El Estado dominicano está compelido a ejercer su soberano derecho a deportar. Las deportaciones suponen programas con presupuestos, organización, personal especializado, logística, registros, softwares y plataformas informáticas sofisticadas (como el E-Verify en Estados Unidos), así como centros de control y detenciones, más todos los servicios asociados. ¿Cuenta el país con esos medios? Estados Unidos, líder mundial en deportaciones, invierte anualmente 2,600 millones de dólares en estos programas, de los cuales 362 son destinados a tecnología y vigilancia fronteriza, 229 a traslados de indocumentados, 1,800 a subcontrataciones de centros privados de detenciones y 124 a la ampliación del programa E-Verify. Si bien en la República Dominicana los costos por estas facilidades y servicios pueden ser descomunalmente inferiores, hay que guardar la prudencia de las proporciones, sobre todo si se consideran las fragilidades ancestrales de nuestra abandonada soberanía fronteriza.
Sin una frontera segura las deportaciones serán espectáculos y los discursos, desahogos. Nuestra inversa mentalidad planificadora nos ha empujado a legislar sin considerar antes las implicaciones presupuestarias que suponen la ejecución y el sostenimiento de una reforma de este alcance. Un programa de deportaciones con las actuales estructuras operativas es un fracaso anticipado. Lo único que va a crear es un nuevo comercio informal, corrompido y clandestino, manejado por el Ejército Nacional, las agencias de control y vigilancia fronteriza así como por el nuevo “coyotaje” dominicano. Es una lógica del mercado que cuando se limita la oferta y crece la demanda se aumenta el precio. El recrudecimiento de las políticas migratorias hará encarecer los pagos por acceso, tráfico y mantenimiento del indocumentado en el país y la creación de redes mafiosas de extorsión, más en un país que no ha tenido ni autoridad ni experiencia relevante en protección fronteriza. Los haitianos podrán esconderse, tomarse unas “vacaciones” en su país, pero volverán. La tasa de retorno del indocumentado es alta. Basta considerar que el total de dinero remesado a Haití por sus nacionales desde la República Dominicana es de cerca de mil millones de dólares al año. Eso revela el arraigo económico de esa comunidad en el país, que según cifras oficiosas aporta el cerca del 6 % del producto interno bruto (PIB) nacional.

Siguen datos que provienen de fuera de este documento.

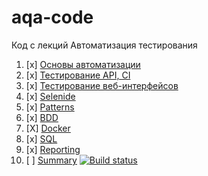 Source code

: # aqa-code
Код с лекций Автоматизация тестирования

1. [x] [Основы автоматизации](basics/)
1. [x] [Тестирование API, CI](api-ci/)
1. [x] [Тестирование веб-интерфейсов](web/)
1. [x] [Selenide](selenide/)
1. [x] [Patterns](patterns/)
1. [x] [BDD](bdd/)
1. [X] [Docker](docker/)
1. [x] [SQL](sql/)
1. [x] [Reporting](reporting/)
1. [ ] [Summary](summary/)
[![Build status](https://ci.appveyor.com/api/projects/status/v9rpm1r73lgsp5jp/branch/master?svg=true)](https://ci.appveyor.com/project/AbdrashitovaYuliya/api-testing-pe3pj/branch/master)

Me provoca risa la esterilidad retórica sobre el tema; sin embargo, mientras entre los dominicanos nos desgarramos la piel en discusiones prejuiciosas y descalificaciones, tenemos una realidad que se burla sordamente de nuestra insensatez: una frontera vulnerable, un Estado incapaz de asumir responsabilidades y una reforma migratoria saboteada por los intereses políticos. Al final, el costo de este embrollo se transferirá al haitiano inmigrante ilegal que tendrá que someterse a la verdadera y onerosa regularización: la que impone el precio de permanecer en el país en provecho de una nueva mafia.